[WORK TO BE COMPLETED]
Show every line in the records below that contains the word "from".

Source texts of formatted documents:
+++

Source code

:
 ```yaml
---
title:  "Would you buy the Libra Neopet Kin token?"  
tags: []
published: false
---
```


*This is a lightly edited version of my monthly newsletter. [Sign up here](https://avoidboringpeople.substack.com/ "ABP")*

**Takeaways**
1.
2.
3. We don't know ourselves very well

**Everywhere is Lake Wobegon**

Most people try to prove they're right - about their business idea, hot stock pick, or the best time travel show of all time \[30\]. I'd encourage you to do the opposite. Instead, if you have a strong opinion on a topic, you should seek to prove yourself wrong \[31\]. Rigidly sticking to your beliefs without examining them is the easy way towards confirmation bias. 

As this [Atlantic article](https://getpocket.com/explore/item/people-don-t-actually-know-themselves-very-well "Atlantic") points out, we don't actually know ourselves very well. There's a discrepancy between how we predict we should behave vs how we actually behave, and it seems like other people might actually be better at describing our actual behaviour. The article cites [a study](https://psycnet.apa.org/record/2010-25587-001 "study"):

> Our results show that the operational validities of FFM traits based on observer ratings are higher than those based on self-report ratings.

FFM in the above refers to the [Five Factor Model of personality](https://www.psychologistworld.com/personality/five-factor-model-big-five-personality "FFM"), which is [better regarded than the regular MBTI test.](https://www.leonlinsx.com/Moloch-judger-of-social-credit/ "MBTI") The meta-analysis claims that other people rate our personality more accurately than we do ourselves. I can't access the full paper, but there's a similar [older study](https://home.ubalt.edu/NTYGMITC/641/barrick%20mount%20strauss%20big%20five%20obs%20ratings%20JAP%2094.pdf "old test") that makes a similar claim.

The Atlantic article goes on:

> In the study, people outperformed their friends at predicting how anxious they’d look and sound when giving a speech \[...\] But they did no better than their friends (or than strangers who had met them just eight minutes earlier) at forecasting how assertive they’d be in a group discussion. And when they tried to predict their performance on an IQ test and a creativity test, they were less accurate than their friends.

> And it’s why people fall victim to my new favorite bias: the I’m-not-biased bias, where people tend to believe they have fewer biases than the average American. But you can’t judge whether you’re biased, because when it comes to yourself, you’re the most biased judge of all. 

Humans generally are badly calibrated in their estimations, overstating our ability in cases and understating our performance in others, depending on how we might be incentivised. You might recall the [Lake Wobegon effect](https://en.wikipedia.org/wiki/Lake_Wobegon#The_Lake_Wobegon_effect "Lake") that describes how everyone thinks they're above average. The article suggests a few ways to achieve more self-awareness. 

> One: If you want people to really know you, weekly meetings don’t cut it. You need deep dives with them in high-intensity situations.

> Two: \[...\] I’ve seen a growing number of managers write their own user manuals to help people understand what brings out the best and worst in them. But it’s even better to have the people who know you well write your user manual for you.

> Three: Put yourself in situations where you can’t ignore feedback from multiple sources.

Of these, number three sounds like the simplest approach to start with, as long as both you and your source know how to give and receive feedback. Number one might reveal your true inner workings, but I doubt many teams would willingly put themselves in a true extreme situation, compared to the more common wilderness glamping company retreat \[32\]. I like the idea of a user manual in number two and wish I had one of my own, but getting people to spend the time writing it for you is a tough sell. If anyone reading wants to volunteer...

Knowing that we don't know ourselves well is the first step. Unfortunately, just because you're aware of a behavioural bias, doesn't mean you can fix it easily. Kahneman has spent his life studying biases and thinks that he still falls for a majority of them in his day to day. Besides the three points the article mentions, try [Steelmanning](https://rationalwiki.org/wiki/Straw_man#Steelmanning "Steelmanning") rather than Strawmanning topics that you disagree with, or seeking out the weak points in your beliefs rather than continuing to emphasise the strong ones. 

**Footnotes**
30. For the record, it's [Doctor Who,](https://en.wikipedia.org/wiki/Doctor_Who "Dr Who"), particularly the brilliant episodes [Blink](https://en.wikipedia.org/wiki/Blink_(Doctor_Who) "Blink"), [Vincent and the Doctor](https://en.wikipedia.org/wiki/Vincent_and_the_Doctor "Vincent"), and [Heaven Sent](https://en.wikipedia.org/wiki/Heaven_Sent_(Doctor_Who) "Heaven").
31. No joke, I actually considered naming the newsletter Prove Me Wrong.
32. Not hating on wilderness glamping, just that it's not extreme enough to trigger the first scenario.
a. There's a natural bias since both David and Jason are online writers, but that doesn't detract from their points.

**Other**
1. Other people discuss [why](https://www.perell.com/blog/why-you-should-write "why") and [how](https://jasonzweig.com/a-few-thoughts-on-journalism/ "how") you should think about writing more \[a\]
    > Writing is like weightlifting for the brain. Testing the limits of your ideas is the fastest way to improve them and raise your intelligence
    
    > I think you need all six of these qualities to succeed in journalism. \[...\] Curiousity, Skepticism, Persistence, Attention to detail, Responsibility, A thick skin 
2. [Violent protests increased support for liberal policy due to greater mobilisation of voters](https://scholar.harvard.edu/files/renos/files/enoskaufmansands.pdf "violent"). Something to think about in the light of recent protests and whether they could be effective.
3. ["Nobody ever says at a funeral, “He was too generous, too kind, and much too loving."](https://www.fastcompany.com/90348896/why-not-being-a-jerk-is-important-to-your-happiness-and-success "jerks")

+++

[THE ANSWER]
> Three: Put yourself in situations where you can’t ignore feedback from multiple sources.
a. There's a natural bias since both David and Jason are online writers, but that doesn't detract from their points.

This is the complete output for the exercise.